*** Block opens ***

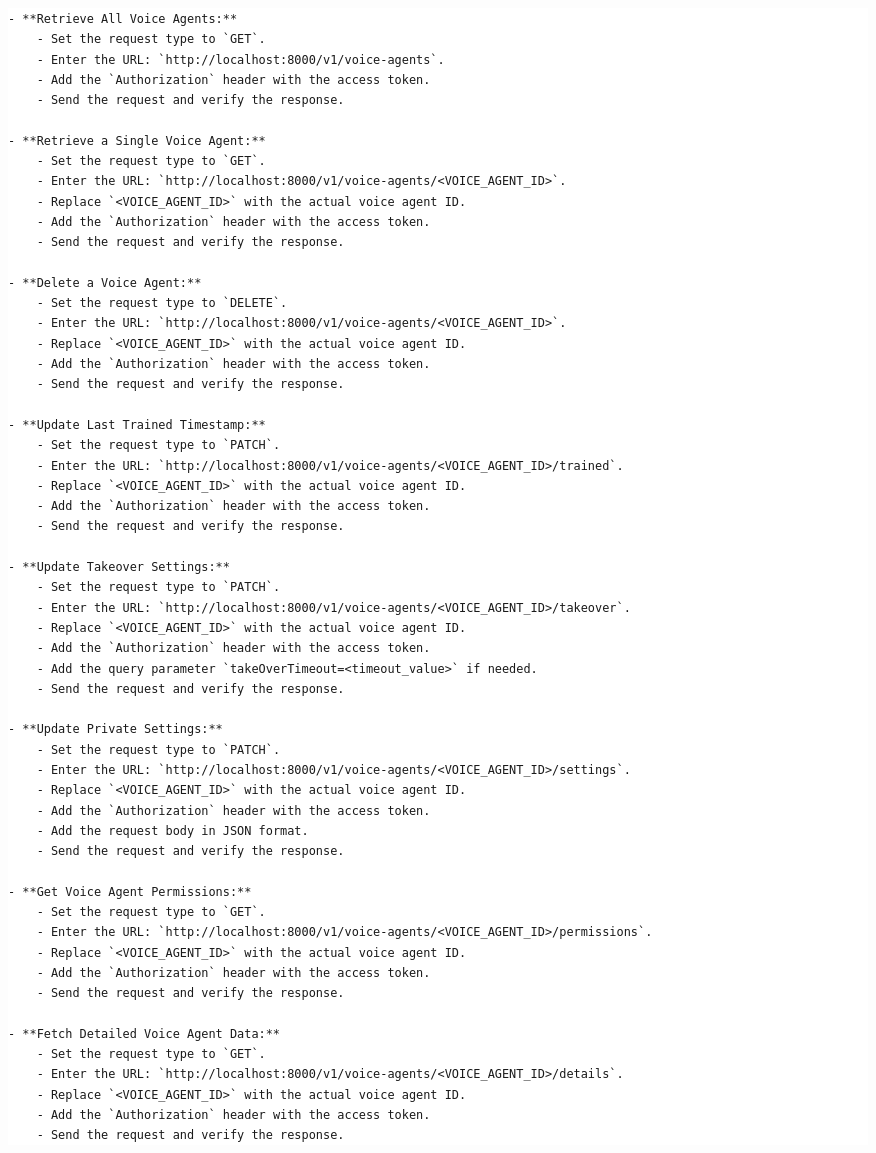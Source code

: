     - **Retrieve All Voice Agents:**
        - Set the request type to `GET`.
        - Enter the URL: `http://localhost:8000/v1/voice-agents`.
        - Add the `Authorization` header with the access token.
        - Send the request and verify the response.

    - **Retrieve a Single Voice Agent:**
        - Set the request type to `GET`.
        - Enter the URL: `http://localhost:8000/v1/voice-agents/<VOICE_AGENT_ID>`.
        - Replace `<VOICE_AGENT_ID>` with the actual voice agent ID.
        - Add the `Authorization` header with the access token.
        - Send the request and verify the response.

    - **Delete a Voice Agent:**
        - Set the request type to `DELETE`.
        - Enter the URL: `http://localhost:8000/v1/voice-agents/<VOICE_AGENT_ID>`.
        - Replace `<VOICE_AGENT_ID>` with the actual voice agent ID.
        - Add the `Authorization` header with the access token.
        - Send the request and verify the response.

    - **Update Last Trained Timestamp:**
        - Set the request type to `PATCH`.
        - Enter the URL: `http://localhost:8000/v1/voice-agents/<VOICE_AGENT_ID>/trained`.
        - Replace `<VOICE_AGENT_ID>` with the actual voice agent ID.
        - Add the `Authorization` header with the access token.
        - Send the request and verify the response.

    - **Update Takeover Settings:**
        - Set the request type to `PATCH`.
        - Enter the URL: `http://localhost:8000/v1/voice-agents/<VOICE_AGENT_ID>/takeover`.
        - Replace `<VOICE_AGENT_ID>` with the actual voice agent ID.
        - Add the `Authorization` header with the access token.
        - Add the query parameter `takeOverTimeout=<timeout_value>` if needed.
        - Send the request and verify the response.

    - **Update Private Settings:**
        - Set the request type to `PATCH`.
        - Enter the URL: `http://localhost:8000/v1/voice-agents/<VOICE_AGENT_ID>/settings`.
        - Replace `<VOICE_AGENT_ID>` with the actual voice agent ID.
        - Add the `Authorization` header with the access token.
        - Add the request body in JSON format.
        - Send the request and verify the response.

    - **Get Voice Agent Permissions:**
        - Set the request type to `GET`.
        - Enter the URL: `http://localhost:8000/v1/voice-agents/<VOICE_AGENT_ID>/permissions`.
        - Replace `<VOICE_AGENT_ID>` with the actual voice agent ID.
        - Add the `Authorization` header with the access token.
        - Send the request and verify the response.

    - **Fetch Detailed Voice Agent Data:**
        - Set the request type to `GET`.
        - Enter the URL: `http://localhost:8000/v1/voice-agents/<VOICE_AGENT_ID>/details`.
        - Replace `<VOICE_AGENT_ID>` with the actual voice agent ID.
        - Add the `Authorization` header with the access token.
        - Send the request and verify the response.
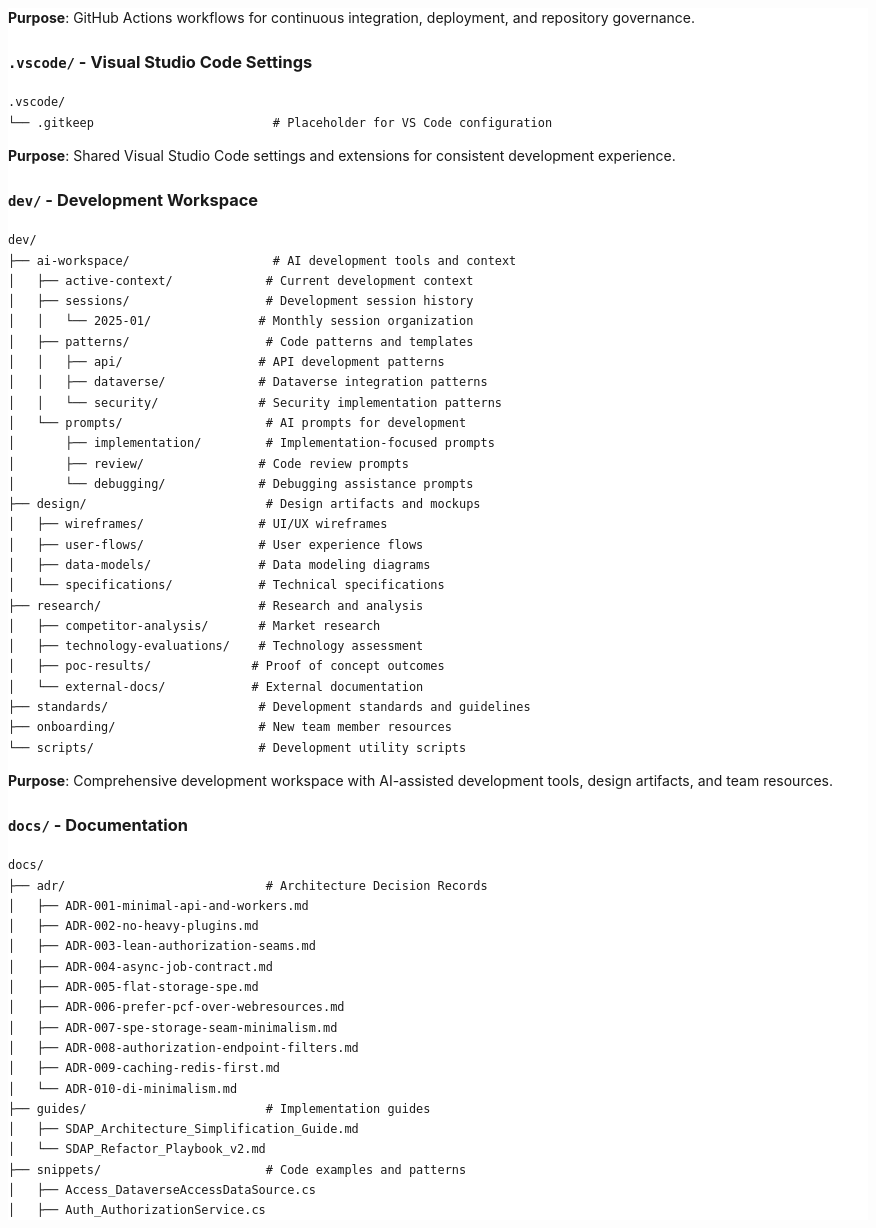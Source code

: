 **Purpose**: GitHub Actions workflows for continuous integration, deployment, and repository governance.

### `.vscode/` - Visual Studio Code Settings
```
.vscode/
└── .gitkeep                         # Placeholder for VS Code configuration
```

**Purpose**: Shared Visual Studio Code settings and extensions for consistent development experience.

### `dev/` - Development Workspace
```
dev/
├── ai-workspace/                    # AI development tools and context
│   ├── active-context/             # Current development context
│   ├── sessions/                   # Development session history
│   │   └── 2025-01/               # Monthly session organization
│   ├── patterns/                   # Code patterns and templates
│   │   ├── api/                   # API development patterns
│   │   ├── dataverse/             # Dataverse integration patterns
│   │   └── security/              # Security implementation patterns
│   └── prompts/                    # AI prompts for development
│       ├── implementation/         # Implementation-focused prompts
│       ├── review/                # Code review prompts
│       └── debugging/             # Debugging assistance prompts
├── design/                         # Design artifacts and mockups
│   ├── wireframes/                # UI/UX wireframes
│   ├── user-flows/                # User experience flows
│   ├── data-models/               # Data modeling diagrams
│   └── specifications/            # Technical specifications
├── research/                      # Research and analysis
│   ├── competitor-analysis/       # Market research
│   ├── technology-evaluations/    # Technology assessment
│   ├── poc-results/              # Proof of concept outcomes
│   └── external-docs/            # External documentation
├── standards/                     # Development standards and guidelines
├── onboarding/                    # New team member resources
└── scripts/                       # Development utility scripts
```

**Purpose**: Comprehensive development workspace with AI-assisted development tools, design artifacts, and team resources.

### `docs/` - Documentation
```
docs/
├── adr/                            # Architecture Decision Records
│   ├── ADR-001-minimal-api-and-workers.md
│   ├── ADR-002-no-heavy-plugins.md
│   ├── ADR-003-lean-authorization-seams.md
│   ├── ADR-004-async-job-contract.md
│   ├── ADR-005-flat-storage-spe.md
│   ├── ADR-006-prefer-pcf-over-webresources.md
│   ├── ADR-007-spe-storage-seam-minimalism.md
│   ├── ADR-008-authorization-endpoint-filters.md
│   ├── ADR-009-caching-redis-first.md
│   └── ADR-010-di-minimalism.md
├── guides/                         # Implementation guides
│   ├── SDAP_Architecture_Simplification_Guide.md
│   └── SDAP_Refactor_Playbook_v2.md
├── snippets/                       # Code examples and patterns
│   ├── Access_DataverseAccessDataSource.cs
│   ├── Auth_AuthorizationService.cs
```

*** Block closes ***

Set every entry down again word for word, but not the pictures.

Source code

:     - **Retrieve All Voice Agents:**
        - Set the request type to `GET`.
        - Enter the URL: `http://localhost:8000/v1/voice-agents`.
        - Add the `Authorization` header with the access token.
        - Send the request and verify the response.

    - **Retrieve a Single Voice Agent:**
        - Set the request type to `GET`.
        - Enter the URL: `http://localhost:8000/v1/voice-agents/<VOICE_AGENT_ID>`.
        - Replace `<VOICE_AGENT_ID>` with the actual voice agent ID.
        - Add the `Authorization` header with the access token.
        - Send the request and verify the response.

    - **Delete a Voice Agent:**
        - Set the request type to `DELETE`.
        - Enter the URL: `http://localhost:8000/v1/voice-agents/<VOICE_AGENT_ID>`.
        - Replace `<VOICE_AGENT_ID>` with the actual voice agent ID.
        - Add the `Authorization` header with the access token.
        - Send the request and verify the response.

    - **Update Last Trained Timestamp:**
        - Set the request type to `PATCH`.
        - Enter the URL: `http://localhost:8000/v1/voice-agents/<VOICE_AGENT_ID>/trained`.
        - Replace `<VOICE_AGENT_ID>` with the actual voice agent ID.
        - Add the `Authorization` header with the access token.
        - Send the request and verify the response.

    - **Update Takeover Settings:**
        - Set the request type to `PATCH`.
        - Enter the URL: `http://localhost:8000/v1/voice-agents/<VOICE_AGENT_ID>/takeover`.
        - Replace `<VOICE_AGENT_ID>` with the actual voice agent ID.
        - Add the `Authorization` header with the access token.
        - Add the query parameter `takeOverTimeout=<timeout_value>` if needed.
        - Send the request and verify the response.

    - **Update Private Settings:**
        - Set the request type to `PATCH`.
        - Enter the URL: `http://localhost:8000/v1/voice-agents/<VOICE_AGENT_ID>/settings`.
        - Replace `<VOICE_AGENT_ID>` with the actual voice agent ID.
        - Add the `Authorization` header with the access token.
        - Add the request body in JSON format.
        - Send the request and verify the response.

    - **Get Voice Agent Permissions:**
        - Set the request type to `GET`.
        - Enter the URL: `http://localhost:8000/v1/voice-agents/<VOICE_AGENT_ID>/permissions`.
        - Replace `<VOICE_AGENT_ID>` with the actual voice agent ID.
        - Add the `Authorization` header with the access token.
        - Send the request and verify the response.

    - **Fetch Detailed Voice Agent Data:**
        - Set the request type to `GET`.
        - Enter the URL: `http://localhost:8000/v1/voice-agents/<VOICE_AGENT_ID>/details`.
        - Replace `<VOICE_AGENT_ID>` with the actual voice agent ID.
        - Add the `Authorization` header with the access token.
        - Send the request and verify the response.
Source code

: **Purpose**: GitHub Actions workflows for continuous integration, deployment, and repository governance.

### `.vscode/` - Visual Studio Code Settings
```
.vscode/
└── .gitkeep                         # Placeholder for VS Code configuration
```

**Purpose**: Shared Visual Studio Code settings and extensions for consistent development experience.

### `dev/` - Development Workspace
```
dev/
├── ai-workspace/                    # AI development tools and context
│   ├── active-context/             # Current development context
│   ├── sessions/                   # Development session history
│   │   └── 2025-01/               # Monthly session organization
│   ├── patterns/                   # Code patterns and templates
│   │   ├── api/                   # API development patterns
│   │   ├── dataverse/             # Dataverse integration patterns
│   │   └── security/              # Security implementation patterns
│   └── prompts/                    # AI prompts for development
│       ├── implementation/         # Implementation-focused prompts
│       ├── review/                # Code review prompts
│       └── debugging/             # Debugging assistance prompts
├── design/                         # Design artifacts and mockups
│   ├── wireframes/                # UI/UX wireframes
│   ├── user-flows/                # User experience flows
│   ├── data-models/               # Data modeling diagrams
│   └── specifications/            # Technical specifications
├── research/                      # Research and analysis
│   ├── competitor-analysis/       # Market research
│   ├── technology-evaluations/    # Technology assessment
│   ├── poc-results/              # Proof of concept outcomes
│   └── external-docs/            # External documentation
├── standards/                     # Development standards and guidelines
├── onboarding/                    # New team member resources
└── scripts/                       # Development utility scripts
```

**Purpose**: Comprehensive development workspace with AI-assisted development tools, design artifacts, and team resources.

### `docs/` - Documentation
```
docs/
├── adr/                            # Architecture Decision Records
│   ├── ADR-001-minimal-api-and-workers.md
│   ├── ADR-002-no-heavy-plugins.md
│   ├── ADR-003-lean-authorization-seams.md
│   ├── ADR-004-async-job-contract.md
│   ├── ADR-005-flat-storage-spe.md
│   ├── ADR-006-prefer-pcf-over-webresources.md
│   ├── ADR-007-spe-storage-seam-minimalism.md
│   ├── ADR-008-authorization-endpoint-filters.md
│   ├── ADR-009-caching-redis-first.md
│   └── ADR-010-di-minimalism.md
├── guides/                         # Implementation guides
│   ├── SDAP_Architecture_Simplification_Guide.md
│   └── SDAP_Refactor_Playbook_v2.md
├── snippets/                       # Code examples and patterns
│   ├── Access_DataverseAccessDataSource.cs
│   ├── Auth_AuthorizationService.cs
```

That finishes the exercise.